— Exercise description —
Each record must be copied in full and unchanged; any image it holds is excluded.
-- Opening Marker --
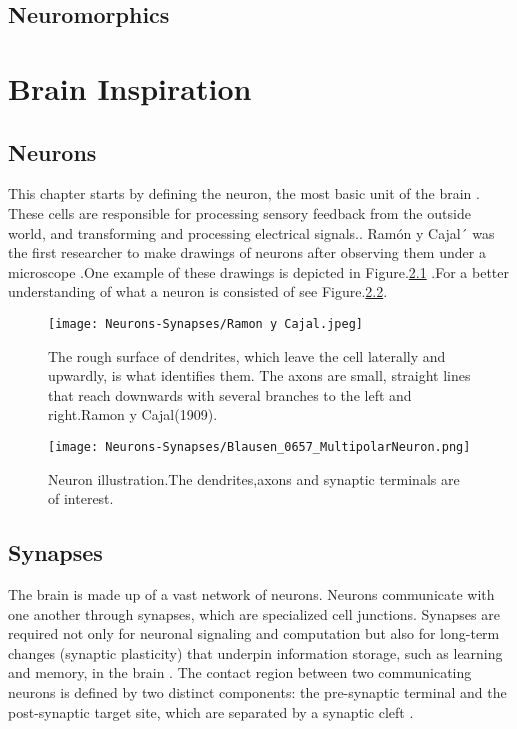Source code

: \documentclass{report}
\begin{document}
\section{Neuromorphics}
\chapter{Brain Inspiration}
\section{Neurons}
This chapter starts by defining the neuron, the most basic unit of the brain \cite{gerstner2014}. These cells are responsible for processing sensory feedback from the outside world, and transforming and processing electrical signals.\cite{balduzzi2013}. Ramón y Cajal´ was the first researcher to make drawings of neurons after observing them under a microscope\cite{garcialopezp2010}
.One example of these drawings is depicted in Figure.\ref{fig:neurons-ramoncajal} .For a better understanding of what a neuron is consisted of see Figure.\ref{fig:neurons-multipolar}.
\begin{figure}[htp]
    \centering
    \texttt{[image: Neurons-Synapses/Ramon y Cajal.jpeg]}
    \caption{The rough surface of dendrites, which leave the cell laterally and upwardly, is what identifies them. The axons are small, straight lines that reach downwards with several branches to the left and right.Ramon y Cajal(1909).}
    \label{fig:neurons-ramoncajal}
\end{figure}
\begin{figure}[htp]
    \centering
    \texttt{[image: Neurons-Synapses/Blausen\_0657\_MultipolarNeuron.png]}
    \caption{Neuron illustration.The dendrites,axons and synaptic terminals are of interest.}
    \label{fig:neurons-multipolar}
\end{figure}
\section{Synapses}
The brain is made up of a vast network of neurons. Neurons communicate with one another through synapses, which are specialized cell junctions. Synapses are required not only for neuronal signaling and computation but also for long-term changes (synaptic plasticity) that underpin information storage, such as learning and memory, in the brain  \cite{li2003}. The contact region between two communicating neurons is defined by two distinct components: the pre-synaptic terminal and the post-synaptic target site, which are separated by a synaptic cleft .
\end{document}
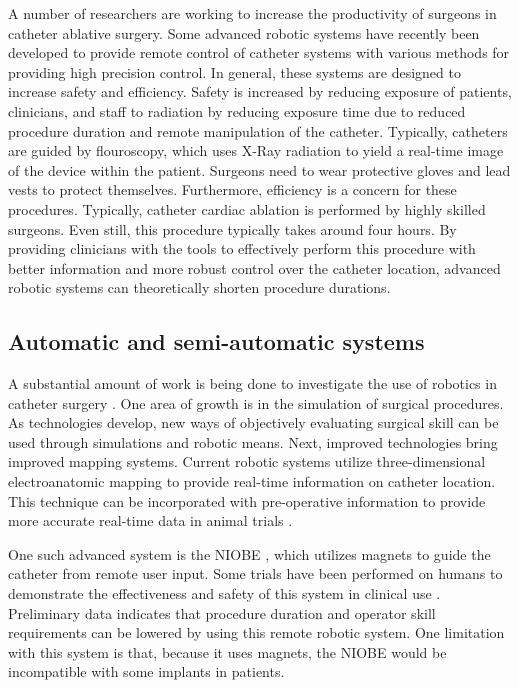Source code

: \documentclass[letterpaper,10pt,conference]{ieeeconf}   %
\begin{document}
A number of researchers are working to increase the productivity of surgeons in catheter ablative surgery. Some advanced robotic systems have recently been developed to provide remote control of catheter systems with various methods for providing high precision control. In general, these systems are designed to increase safety and efficiency. Safety is increased by reducing exposure of patients, clinicians, and staff to radiation by reducing exposure time due to reduced procedure duration and remote manipulation of the catheter. Typically, catheters are guided by flouroscopy, which uses X-Ray radiation to yield a real-time image of the device within the patient. Surgeons need to wear protective gloves and lead vests to protect themselves. Furthermore, efficiency is a concern for these procedures. Typically, catheter cardiac ablation is performed by highly skilled surgeons. Even still, this procedure typically takes around four hours. By providing clinicians with the tools to effectively perform this procedure with better information and more robust control over the catheter location, advanced robotic systems can theoretically shorten procedure durations.

\subsection{Automatic and semi-automatic systems}
\label{sec:autosemiauto}

A substantial amount of work is being done to investigate the use of robotics in catheter surgery \cite{rafii2014current}. One area of growth is in the simulation of surgical procedures. As technologies develop, new ways of objectively evaluating surgical skill can be used through simulations and robotic means. Next, improved technologies bring improved mapping systems. Current robotic systems utilize three-dimensional electroanatomic mapping to provide real-time information on catheter location. This technique can be incorporated with pre-operative information to provide more accurate real-time data in animal trials \cite{reddy:07a}.

One such advanced system is the NIOBE \cite{NIOBE}, which utilizes magnets to guide the catheter from remote user input. Some trials have been performed on humans to demonstrate the effectiveness and safety of this system in clinical use \cite{pappone:06a}. Preliminary data indicates that procedure duration and operator skill requirements can be lowered by using this remote robotic system. One limitation with this system is that, because it uses magnets, the NIOBE would be incompatible with some implants in patients. 
\end{document}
-- Closing Marker --
— Expected answer —
Source code

: \documentclass{report}
\begin{document}
\section{Neuromorphics}
\chapter{Brain Inspiration}
\section{Neurons}
This chapter starts by defining the neuron, the most basic unit of the brain \cite{gerstner2014}. These cells are responsible for processing sensory feedback from the outside world, and transforming and processing electrical signals.\cite{balduzzi2013}. Ramón y Cajal´ was the first researcher to make drawings of neurons after observing them under a microscope\cite{garcialopezp2010}
.One example of these drawings is depicted in Figure.\ref{fig:neurons-ramoncajal} .For a better understanding of what a neuron is consisted of see Figure.\ref{fig:neurons-multipolar}.
\begin{figure}[htp]
    \centering
    \texttt{[image: Neurons-Synapses/Ramon y Cajal.jpeg]}
    \caption{The rough surface of dendrites, which leave the cell laterally and upwardly, is what identifies them. The axons are small, straight lines that reach downwards with several branches to the left and right.Ramon y Cajal(1909).}
    \label{fig:neurons-ramoncajal}
\end{figure}
\begin{figure}[htp]
    \centering
    \texttt{[image: Neurons-Synapses/Blausen\_0657\_MultipolarNeuron.png]}
    \caption{Neuron illustration.The dendrites,axons and synaptic terminals are of interest.}
    \label{fig:neurons-multipolar}
\end{figure}
\section{Synapses}
The brain is made up of a vast network of neurons. Neurons communicate with one another through synapses, which are specialized cell junctions. Synapses are required not only for neuronal signaling and computation but also for long-term changes (synaptic plasticity) that underpin information storage, such as learning and memory, in the brain  \cite{li2003}. The contact region between two communicating neurons is defined by two distinct components: the pre-synaptic terminal and the post-synaptic target site, which are separated by a synaptic cleft .
\end{document}
Source code

: \documentclass[letterpaper,10pt,conference]{ieeeconf}   %
\begin{document}
A number of researchers are working to increase the productivity of surgeons in catheter ablative surgery. Some advanced robotic systems have recently been developed to provide remote control of catheter systems with various methods for providing high precision control. In general, these systems are designed to increase safety and efficiency. Safety is increased by reducing exposure of patients, clinicians, and staff to radiation by reducing exposure time due to reduced procedure duration and remote manipulation of the catheter. Typically, catheters are guided by flouroscopy, which uses X-Ray radiation to yield a real-time image of the device within the patient. Surgeons need to wear protective gloves and lead vests to protect themselves. Furthermore, efficiency is a concern for these procedures. Typically, catheter cardiac ablation is performed by highly skilled surgeons. Even still, this procedure typically takes around four hours. By providing clinicians with the tools to effectively perform this procedure with better information and more robust control over the catheter location, advanced robotic systems can theoretically shorten procedure durations.

\subsection{Automatic and semi-automatic systems}
\label{sec:autosemiauto}

A substantial amount of work is being done to investigate the use of robotics in catheter surgery \cite{rafii2014current}. One area of growth is in the simulation of surgical procedures. As technologies develop, new ways of objectively evaluating surgical skill can be used through simulations and robotic means. Next, improved technologies bring improved mapping systems. Current robotic systems utilize three-dimensional electroanatomic mapping to provide real-time information on catheter location. This technique can be incorporated with pre-operative information to provide more accurate real-time data in animal trials \cite{reddy:07a}.

One such advanced system is the NIOBE \cite{NIOBE}, which utilizes magnets to guide the catheter from remote user input. Some trials have been performed on humans to demonstrate the effectiveness and safety of this system in clinical use \cite{pappone:06a}. Preliminary data indicates that procedure duration and operator skill requirements can be lowered by using this remote robotic system. One limitation with this system is that, because it uses magnets, the NIOBE would be incompatible with some implants in patients. 
\end{document}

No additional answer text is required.